DATA FOR THE TASK:
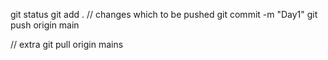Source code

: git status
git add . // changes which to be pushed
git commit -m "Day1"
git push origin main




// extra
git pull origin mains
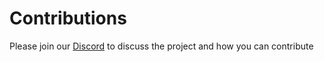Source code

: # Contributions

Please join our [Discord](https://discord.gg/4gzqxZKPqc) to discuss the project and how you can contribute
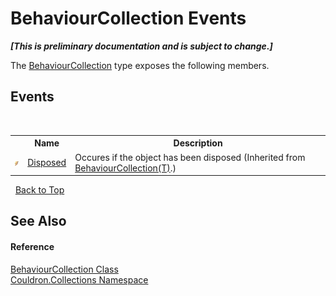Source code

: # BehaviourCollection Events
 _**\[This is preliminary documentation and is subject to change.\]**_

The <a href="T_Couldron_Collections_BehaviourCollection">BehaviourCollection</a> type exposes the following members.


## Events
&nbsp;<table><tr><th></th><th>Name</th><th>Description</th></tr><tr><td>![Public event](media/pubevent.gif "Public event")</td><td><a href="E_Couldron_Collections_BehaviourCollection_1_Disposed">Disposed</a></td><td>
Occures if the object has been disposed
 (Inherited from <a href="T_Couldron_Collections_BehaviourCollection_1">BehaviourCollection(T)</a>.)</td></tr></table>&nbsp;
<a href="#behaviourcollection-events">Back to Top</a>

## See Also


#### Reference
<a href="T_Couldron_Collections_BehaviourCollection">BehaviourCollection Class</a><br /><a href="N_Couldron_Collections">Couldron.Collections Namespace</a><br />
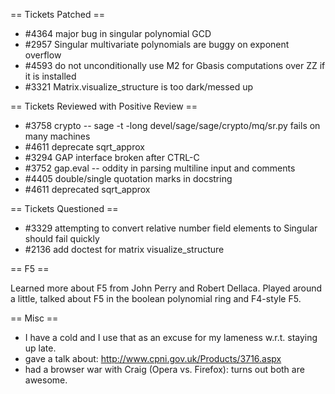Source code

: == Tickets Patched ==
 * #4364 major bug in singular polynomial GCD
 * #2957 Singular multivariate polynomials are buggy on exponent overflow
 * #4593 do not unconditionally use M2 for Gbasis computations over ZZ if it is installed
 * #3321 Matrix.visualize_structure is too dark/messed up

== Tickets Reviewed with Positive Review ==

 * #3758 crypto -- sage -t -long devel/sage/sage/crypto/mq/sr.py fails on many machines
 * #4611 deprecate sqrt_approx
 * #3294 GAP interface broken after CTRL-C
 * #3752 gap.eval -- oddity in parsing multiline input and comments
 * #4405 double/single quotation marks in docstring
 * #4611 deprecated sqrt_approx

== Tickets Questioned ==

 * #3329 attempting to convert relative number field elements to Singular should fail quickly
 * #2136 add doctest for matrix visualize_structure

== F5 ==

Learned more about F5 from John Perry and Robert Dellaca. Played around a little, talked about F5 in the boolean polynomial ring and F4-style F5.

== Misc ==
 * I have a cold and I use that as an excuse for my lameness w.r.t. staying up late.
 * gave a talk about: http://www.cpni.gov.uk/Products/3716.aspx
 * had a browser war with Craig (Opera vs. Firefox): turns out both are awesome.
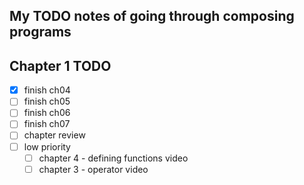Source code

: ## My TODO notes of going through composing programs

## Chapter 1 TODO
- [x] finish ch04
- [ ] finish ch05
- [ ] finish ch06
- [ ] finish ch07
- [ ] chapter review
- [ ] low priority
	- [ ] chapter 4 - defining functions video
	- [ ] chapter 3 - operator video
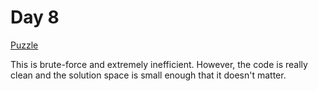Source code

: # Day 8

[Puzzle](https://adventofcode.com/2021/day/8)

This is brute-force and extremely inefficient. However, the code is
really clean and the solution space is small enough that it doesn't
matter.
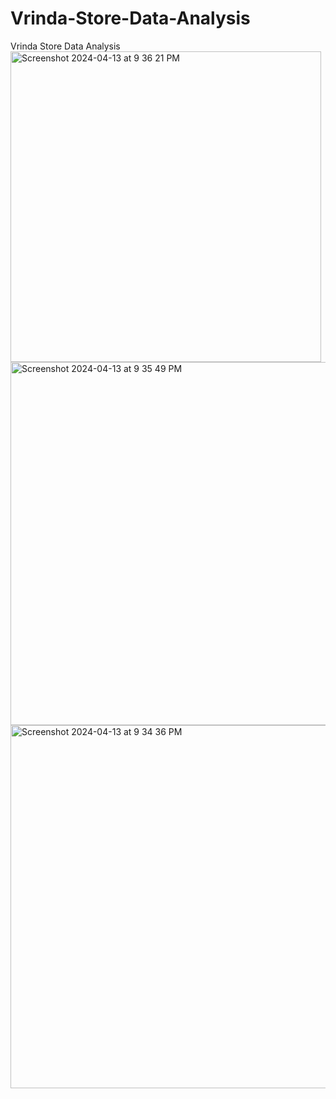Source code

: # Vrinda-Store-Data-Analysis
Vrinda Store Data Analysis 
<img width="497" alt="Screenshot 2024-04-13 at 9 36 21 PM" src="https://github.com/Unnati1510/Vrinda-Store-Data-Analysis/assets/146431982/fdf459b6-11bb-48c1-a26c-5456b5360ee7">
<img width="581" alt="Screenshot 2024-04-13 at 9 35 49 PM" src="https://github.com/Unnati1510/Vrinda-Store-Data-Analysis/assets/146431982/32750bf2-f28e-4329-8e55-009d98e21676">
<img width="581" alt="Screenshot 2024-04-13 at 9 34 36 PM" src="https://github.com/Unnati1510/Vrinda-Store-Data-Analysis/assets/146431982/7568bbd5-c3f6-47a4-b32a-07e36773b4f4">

PROBLEM DESCRIPTION:
Output nothing but the lines from the one with "2024-04-13 at 9 35" through the last line above, each exactly as it stands.

OUTPUT BELOW:
<img width="581" alt="Screenshot 2024-04-13 at 9 35 49 PM" src="https://github.com/Unnati1510/Vrinda-Store-Data-Analysis/assets/146431982/32750bf2-f28e-4329-8e55-009d98e21676">
<img width="581" alt="Screenshot 2024-04-13 at 9 34 36 PM" src="https://github.com/Unnati1510/Vrinda-Store-Data-Analysis/assets/146431982/7568bbd5-c3f6-47a4-b32a-07e36773b4f4">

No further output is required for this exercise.